◆ Assigned task
Print the data below again in full, exactly as it stands, with no images.
── Source information
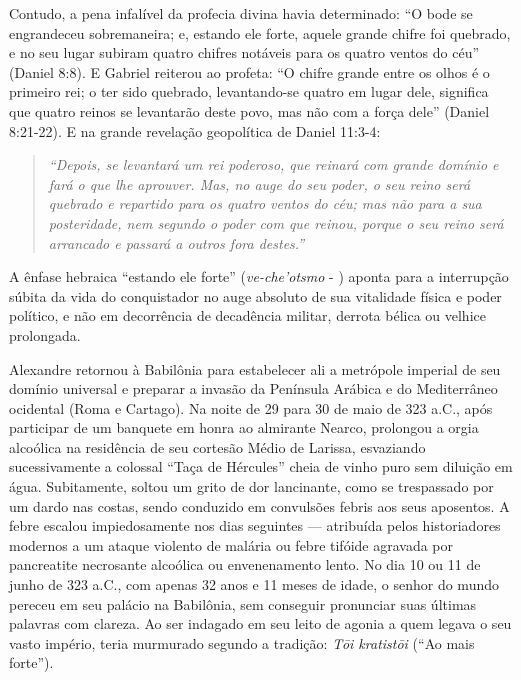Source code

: \documentclass[11pt,a4paper,openany]{book}
\begin{document}
Contudo, a pena infalível da profecia divina havia determinado:
``O bode se engrandeceu sobremaneira; e, estando ele forte, aquele grande chifre foi quebrado, e no seu lugar subiram quatro chifres notáveis para os quatro ventos do céu'' (Daniel 8:8).
E Gabriel reiterou ao profeta:
``O chifre grande entre os olhos é o primeiro rei; o ter sido quebrado, levantando-se quatro em lugar dele, significa que quatro reinos se levantarão deste povo, mas não com a força dele'' (Daniel 8:21-22).
E na grande revelação geopolítica de Daniel 11:3-4:

\begin{quote}
\itshape ``Depois, se levantará um rei poderoso, que reinará com grande domínio e fará o que lhe aprouver. Mas, no auge do seu poder, o seu reino será quebrado e repartido para os quatro ventos do céu; mas não para a sua posteridade, nem segundo o poder com que reinou, porque o seu reino será arrancado e passará a outros fora destes.''
\end{quote}


A ênfase hebraica ``estando ele forte'' (\textit{ve-che'otsmo} - ) aponta para a interrupção súbita da vida do conquistador no auge absoluto de sua vitalidade física e poder político, e não em decorrência de decadência militar, derrota bélica ou velhice prolongada.

Alexandre retornou à Babilônia para estabelecer ali a metrópole imperial de seu domínio universal e preparar a invasão da Península Arábica e do Mediterrâneo ocidental (Roma e Cartago). Na noite de 29 para 30 de maio de 323 a.C., após participar de um banquete em honra ao almirante Nearco, prolongou a orgia alcoólica na residência de seu cortesão Médio de Larissa, esvaziando sucessivamente a colossal ``Taça de Hércules'' cheia de vinho puro sem diluição em água. Subitamente, soltou um grito de dor lancinante, como se trespassado por um dardo nas costas, sendo conduzido em convulsões febris aos seus aposentos. A febre escalou impiedosamente nos dias seguintes — atribuída pelos historiadores modernos a um ataque violento de malária ou febre tifóide agravada por pancreatite necrosante alcoólica ou envenenamento lento. No dia 10 ou 11 de junho de 323 a.C., com apenas 32 anos e 11 meses de idade, o senhor do mundo pereceu em seu palácio na Babilônia, sem conseguir pronunciar suas últimas palavras com clareza. Ao ser indagado em seu leito de agonia a quem legava o seu vasto império, teria murmurado segundo a tradição: \textit{Tōi kratistōi} (``Ao mais forte'').
\end{document}
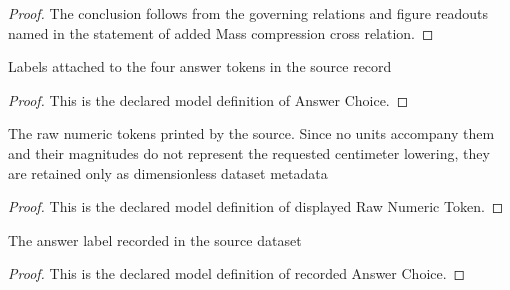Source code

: \begin{proof}
  The conclusion follows from the governing relations and figure readouts named in the statement of added Mass compression cross relation.
\end{proof}
\begin{definition}
  \label{def:physics:phyx-mini-0199:phyxminiproblems-problemphyxmini0199-answerchoice}
  Labels attached to the four answer tokens in the source record
\end{definition}
\begin{proof}
  This is the declared model definition of Answer Choice.
\end{proof}
\begin{definition}
  \label{def:physics:phyx-mini-0199:phyxminiproblems-problemphyxmini0199-displayedrawnumerictoken}
  The raw numeric tokens printed by the source. Since no units accompany them and their magnitudes do not represent the requested centimeter lowering, they are retained only as dimensionless dataset metadata
\end{definition}
\begin{proof}
  This is the declared model definition of displayed Raw Numeric Token.
\end{proof}
\begin{definition}
  \label{def:physics:phyx-mini-0199:phyxminiproblems-problemphyxmini0199-recordedanswerchoice}
  The answer label recorded in the source dataset
\end{definition}
\begin{proof}
  This is the declared model definition of recorded Answer Choice.
\end{proof}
────
◆ Reply
Source code

: \documentclass[11pt,a4paper,openany]{book}
\begin{document}
Contudo, a pena infalível da profecia divina havia determinado:
``O bode se engrandeceu sobremaneira; e, estando ele forte, aquele grande chifre foi quebrado, e no seu lugar subiram quatro chifres notáveis para os quatro ventos do céu'' (Daniel 8:8).
E Gabriel reiterou ao profeta:
``O chifre grande entre os olhos é o primeiro rei; o ter sido quebrado, levantando-se quatro em lugar dele, significa que quatro reinos se levantarão deste povo, mas não com a força dele'' (Daniel 8:21-22).
E na grande revelação geopolítica de Daniel 11:3-4:

\begin{quote}
\itshape ``Depois, se levantará um rei poderoso, que reinará com grande domínio e fará o que lhe aprouver. Mas, no auge do seu poder, o seu reino será quebrado e repartido para os quatro ventos do céu; mas não para a sua posteridade, nem segundo o poder com que reinou, porque o seu reino será arrancado e passará a outros fora destes.''
\end{quote}


A ênfase hebraica ``estando ele forte'' (\textit{ve-che'otsmo} - ) aponta para a interrupção súbita da vida do conquistador no auge absoluto de sua vitalidade física e poder político, e não em decorrência de decadência militar, derrota bélica ou velhice prolongada.

Alexandre retornou à Babilônia para estabelecer ali a metrópole imperial de seu domínio universal e preparar a invasão da Península Arábica e do Mediterrâneo ocidental (Roma e Cartago). Na noite de 29 para 30 de maio de 323 a.C., após participar de um banquete em honra ao almirante Nearco, prolongou a orgia alcoólica na residência de seu cortesão Médio de Larissa, esvaziando sucessivamente a colossal ``Taça de Hércules'' cheia de vinho puro sem diluição em água. Subitamente, soltou um grito de dor lancinante, como se trespassado por um dardo nas costas, sendo conduzido em convulsões febris aos seus aposentos. A febre escalou impiedosamente nos dias seguintes — atribuída pelos historiadores modernos a um ataque violento de malária ou febre tifóide agravada por pancreatite necrosante alcoólica ou envenenamento lento. No dia 10 ou 11 de junho de 323 a.C., com apenas 32 anos e 11 meses de idade, o senhor do mundo pereceu em seu palácio na Babilônia, sem conseguir pronunciar suas últimas palavras com clareza. Ao ser indagado em seu leito de agonia a quem legava o seu vasto império, teria murmurado segundo a tradição: \textit{Tōi kratistōi} (``Ao mais forte'').
\end{document}
Source code

: \begin{proof}
  The conclusion follows from the governing relations and figure readouts named in the statement of added Mass compression cross relation.
\end{proof}
\begin{definition}
  \label{def:physics:phyx-mini-0199:phyxminiproblems-problemphyxmini0199-answerchoice}
  Labels attached to the four answer tokens in the source record
\end{definition}
\begin{proof}
  This is the declared model definition of Answer Choice.
\end{proof}
\begin{definition}
  \label{def:physics:phyx-mini-0199:phyxminiproblems-problemphyxmini0199-displayedrawnumerictoken}
  The raw numeric tokens printed by the source. Since no units accompany them and their magnitudes do not represent the requested centimeter lowering, they are retained only as dimensionless dataset metadata
\end{definition}
\begin{proof}
  This is the declared model definition of displayed Raw Numeric Token.
\end{proof}
\begin{definition}
  \label{def:physics:phyx-mini-0199:phyxminiproblems-problemphyxmini0199-recordedanswerchoice}
  The answer label recorded in the source dataset
\end{definition}
\begin{proof}
  This is the declared model definition of recorded Answer Choice.
\end{proof}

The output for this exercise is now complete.